While NewsBusters has spent a copious amount of words this week on the liberal bias on television this week against the President for his criticism of the squad, a review of The Washington Post showed that it spilled more than its share of ink to defend the so-called “Squad” over the course of 16 print stories from Monday to Friday.
There was only one story in Monday’s paper, but coverage ballooned to four items on Tuesday (with four on Wednesday, three for Thursday, and four inside Friday’s paper), ranging from supposedly straight news items to some that actually featured a slightly different font to delineate that change to analysis.
In a Tuesday story “Republicans, business ranks appear to shrug off remarks,” White House reporter Toluse Olorunnipa fretted that the business community (such as those who were at the White House for a Made in America event) and Republicans hadn’t sufficiently opposed the President due to his “racist trope.”
This was similar to a story that day by Craig Timberg, Drew Harwell and Tony Romm complaining about how Twitter didn’t take action against Trump for his tweets.
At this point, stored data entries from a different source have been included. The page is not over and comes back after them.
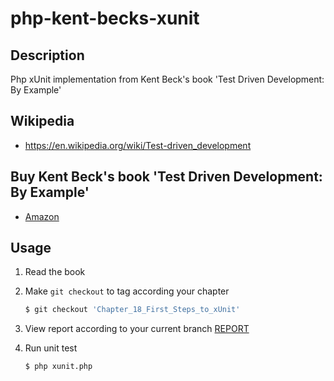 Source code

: # php-kent-becks-xunit


## Description
Php xUnit implementation from Kent Beck's book 'Test Driven Development: By Example'


## Wikipedia
* https://en.wikipedia.org/wiki/Test-driven_development


## Buy Kent Beck's book 'Test Driven Development: By Example'
* [Amazon](https://www.amazon.com/Test-Driven-Development-Kent-Beck/dp/0321146530/?_encoding=UTF8&pd_rd_w=XiJ2V&content-id=amzn1.sym.91202c6f-1c11-4e3d-b51a-3af958cedd30&pf_rd_p=91202c6f-1c11-4e3d-b51a-3af958cedd30&pf_rd_r=SJ89G6R8MHVX1XQ32W3A&pd_rd_wg=O3RQe&pd_rd_r=f7895567-4648-446c-9161-5d669fbf16bd&ref_=aufs_ap_sc_dsk)

## Usage

1. Read the book


2. Make `git checkout` to tag according your chapter

    ```bash
    $ git checkout 'Chapter_18_First_Steps_to_xUnit'
    ```


3. View report according to your current branch [REPORT](REPORT.md)


4. Run unit test
    ```bash
    $ php xunit.php
    ```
Hopefully the CNN Media team saw it.
Anyway, Olorunnipa turned to none other than the hyperbolic CNN presidential historian Douglas Brinkley for Trump bashing (click “expand’):
The president, who has grown more comfortable in Washington as he has surrounded himself with assenting voices, has learned over the past three years that there is little consequence within his party or from aligned corporate and religious leaders for embracing incendiary rhetoric and pugilistic attacks.
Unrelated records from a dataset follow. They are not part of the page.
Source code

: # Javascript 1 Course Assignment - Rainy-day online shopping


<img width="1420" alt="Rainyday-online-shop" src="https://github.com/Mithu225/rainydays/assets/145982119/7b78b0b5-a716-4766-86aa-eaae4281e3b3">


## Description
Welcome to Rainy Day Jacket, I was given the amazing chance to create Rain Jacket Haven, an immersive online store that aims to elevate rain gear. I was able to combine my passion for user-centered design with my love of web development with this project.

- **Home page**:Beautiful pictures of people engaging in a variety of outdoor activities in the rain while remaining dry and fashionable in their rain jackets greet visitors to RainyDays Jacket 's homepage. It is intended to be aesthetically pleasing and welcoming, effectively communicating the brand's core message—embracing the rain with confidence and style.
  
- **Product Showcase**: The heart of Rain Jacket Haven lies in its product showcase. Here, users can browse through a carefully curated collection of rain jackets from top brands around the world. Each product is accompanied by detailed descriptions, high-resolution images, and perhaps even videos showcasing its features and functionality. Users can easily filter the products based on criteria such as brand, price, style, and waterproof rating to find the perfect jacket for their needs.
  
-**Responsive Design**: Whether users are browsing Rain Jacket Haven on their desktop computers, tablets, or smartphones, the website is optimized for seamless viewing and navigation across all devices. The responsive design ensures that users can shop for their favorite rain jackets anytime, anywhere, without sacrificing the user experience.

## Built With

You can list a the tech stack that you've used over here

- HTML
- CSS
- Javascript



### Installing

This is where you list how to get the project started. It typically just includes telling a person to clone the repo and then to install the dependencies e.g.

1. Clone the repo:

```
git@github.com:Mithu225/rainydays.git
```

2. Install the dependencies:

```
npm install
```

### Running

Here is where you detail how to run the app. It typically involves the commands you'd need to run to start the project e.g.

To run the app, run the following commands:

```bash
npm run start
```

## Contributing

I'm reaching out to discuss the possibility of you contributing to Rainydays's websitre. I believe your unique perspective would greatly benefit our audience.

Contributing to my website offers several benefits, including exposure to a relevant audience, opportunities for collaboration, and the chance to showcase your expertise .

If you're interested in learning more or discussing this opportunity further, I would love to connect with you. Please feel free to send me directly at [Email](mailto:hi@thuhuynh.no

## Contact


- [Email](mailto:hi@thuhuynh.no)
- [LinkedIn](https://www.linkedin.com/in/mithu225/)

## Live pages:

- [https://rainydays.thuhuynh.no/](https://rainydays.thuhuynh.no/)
Even as a few Republican lawmakers spoke out against Trump’s language, with some specifically calling it racist, most stayed quiet or sought to soften their admonishment of the president by mixing it with criticism of the women he attacked.
“They’re just terrified of crossing swords with Trump, and they stay mute even when the president unleashes racist tirades,” said presidential historian Douglas Brinkley, who has been critical of Trump. “Republican leaders are now culpable for encouraging this kind of rank bigotry. By not speaking out, by staying mum, they are greenlighting hate rhetoric.”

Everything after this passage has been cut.